■ **Problem to work on**
In the entries below, filter for the word "Interface" and copy every matching line.

■ **Supplied material**
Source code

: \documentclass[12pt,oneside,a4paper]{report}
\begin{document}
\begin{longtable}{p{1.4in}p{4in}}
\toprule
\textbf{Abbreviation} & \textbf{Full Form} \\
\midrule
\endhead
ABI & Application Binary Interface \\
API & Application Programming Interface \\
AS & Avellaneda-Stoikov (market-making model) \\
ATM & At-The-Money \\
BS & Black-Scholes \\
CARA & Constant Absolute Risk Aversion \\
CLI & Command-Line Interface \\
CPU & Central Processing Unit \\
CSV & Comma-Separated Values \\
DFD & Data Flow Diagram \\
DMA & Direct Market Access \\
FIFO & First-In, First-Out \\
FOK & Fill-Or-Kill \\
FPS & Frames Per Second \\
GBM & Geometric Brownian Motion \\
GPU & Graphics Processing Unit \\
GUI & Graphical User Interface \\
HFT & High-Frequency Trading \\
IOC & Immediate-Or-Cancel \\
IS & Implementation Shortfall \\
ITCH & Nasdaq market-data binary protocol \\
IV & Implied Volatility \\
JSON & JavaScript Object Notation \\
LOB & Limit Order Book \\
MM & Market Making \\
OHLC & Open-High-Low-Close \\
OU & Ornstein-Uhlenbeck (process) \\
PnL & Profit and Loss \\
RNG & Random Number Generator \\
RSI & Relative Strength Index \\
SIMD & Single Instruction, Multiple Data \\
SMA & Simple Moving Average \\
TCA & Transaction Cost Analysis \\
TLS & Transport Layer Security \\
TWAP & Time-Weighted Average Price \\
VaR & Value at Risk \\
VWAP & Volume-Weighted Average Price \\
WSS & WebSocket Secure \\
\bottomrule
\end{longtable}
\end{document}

==

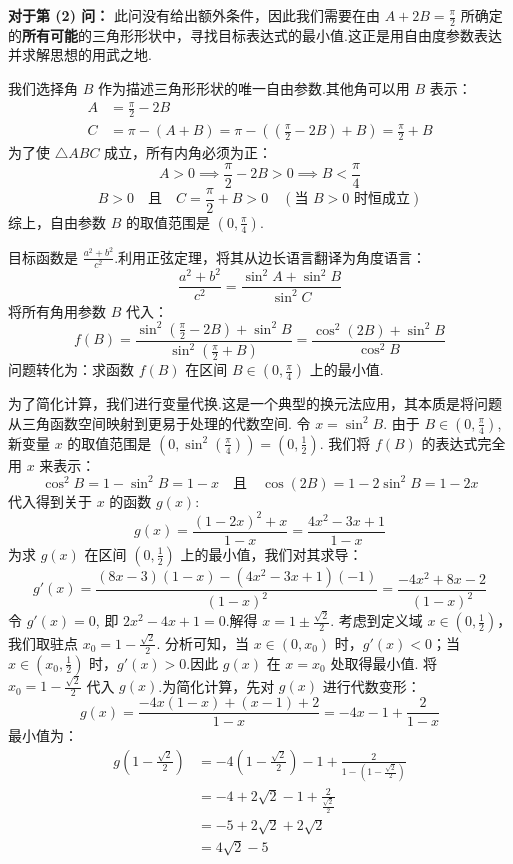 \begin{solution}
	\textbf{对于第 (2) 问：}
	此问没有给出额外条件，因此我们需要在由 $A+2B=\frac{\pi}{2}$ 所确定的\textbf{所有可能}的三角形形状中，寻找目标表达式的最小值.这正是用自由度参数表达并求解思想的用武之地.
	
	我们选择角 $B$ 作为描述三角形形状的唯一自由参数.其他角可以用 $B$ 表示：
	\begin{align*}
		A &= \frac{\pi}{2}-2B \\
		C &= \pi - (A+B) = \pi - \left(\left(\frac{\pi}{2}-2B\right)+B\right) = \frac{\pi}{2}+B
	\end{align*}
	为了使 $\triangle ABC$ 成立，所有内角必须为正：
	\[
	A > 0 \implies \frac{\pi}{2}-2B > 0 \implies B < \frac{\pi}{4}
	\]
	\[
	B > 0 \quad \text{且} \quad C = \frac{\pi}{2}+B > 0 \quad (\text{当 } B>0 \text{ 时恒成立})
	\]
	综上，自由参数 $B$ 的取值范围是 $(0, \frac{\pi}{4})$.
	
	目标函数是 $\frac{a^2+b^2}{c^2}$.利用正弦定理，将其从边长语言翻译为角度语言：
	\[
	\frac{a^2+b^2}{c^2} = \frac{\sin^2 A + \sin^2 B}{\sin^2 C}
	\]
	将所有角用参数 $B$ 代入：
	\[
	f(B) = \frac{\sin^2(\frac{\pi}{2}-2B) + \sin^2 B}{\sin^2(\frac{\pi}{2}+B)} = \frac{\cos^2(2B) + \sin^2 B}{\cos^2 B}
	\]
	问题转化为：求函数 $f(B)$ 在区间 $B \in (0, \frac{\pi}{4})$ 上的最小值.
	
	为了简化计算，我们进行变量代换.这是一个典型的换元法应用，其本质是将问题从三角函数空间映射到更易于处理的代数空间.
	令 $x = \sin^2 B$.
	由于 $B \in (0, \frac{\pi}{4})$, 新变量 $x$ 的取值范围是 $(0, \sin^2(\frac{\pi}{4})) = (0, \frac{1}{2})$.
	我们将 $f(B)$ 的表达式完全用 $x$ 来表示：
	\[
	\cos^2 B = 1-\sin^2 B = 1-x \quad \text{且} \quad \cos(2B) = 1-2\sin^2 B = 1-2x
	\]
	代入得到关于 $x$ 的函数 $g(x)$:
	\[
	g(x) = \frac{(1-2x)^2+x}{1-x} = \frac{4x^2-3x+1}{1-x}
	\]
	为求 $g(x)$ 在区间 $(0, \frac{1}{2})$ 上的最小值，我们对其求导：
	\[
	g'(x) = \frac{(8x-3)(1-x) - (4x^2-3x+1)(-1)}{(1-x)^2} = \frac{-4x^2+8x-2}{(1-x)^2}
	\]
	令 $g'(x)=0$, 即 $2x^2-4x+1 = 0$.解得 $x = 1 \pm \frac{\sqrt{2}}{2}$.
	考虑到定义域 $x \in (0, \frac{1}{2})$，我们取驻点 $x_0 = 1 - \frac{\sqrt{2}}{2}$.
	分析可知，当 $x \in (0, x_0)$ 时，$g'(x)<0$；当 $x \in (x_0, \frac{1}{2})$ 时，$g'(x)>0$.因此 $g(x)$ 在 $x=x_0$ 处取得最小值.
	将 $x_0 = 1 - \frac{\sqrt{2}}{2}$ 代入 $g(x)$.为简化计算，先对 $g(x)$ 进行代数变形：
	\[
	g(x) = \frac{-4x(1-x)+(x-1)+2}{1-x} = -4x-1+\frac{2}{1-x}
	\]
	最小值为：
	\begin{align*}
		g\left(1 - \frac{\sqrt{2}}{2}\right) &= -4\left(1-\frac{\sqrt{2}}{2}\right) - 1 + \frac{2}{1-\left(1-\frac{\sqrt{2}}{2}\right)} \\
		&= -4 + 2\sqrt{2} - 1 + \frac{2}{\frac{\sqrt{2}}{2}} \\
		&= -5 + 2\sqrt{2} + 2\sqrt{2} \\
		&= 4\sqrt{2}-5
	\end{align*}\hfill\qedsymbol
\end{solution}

...

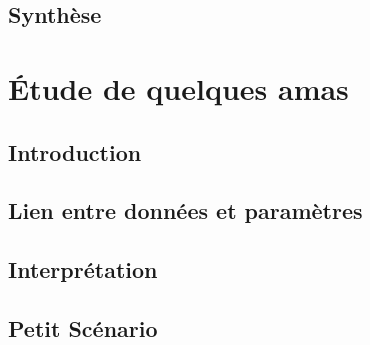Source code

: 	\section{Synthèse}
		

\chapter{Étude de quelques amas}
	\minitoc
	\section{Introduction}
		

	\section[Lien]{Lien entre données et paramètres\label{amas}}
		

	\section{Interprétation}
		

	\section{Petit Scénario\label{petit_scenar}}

■ **Answer for this exercise**
ABI & Application Binary Interface \\
API & Application Programming Interface \\
CLI & Command-Line Interface \\
GUI & Graphical User Interface \\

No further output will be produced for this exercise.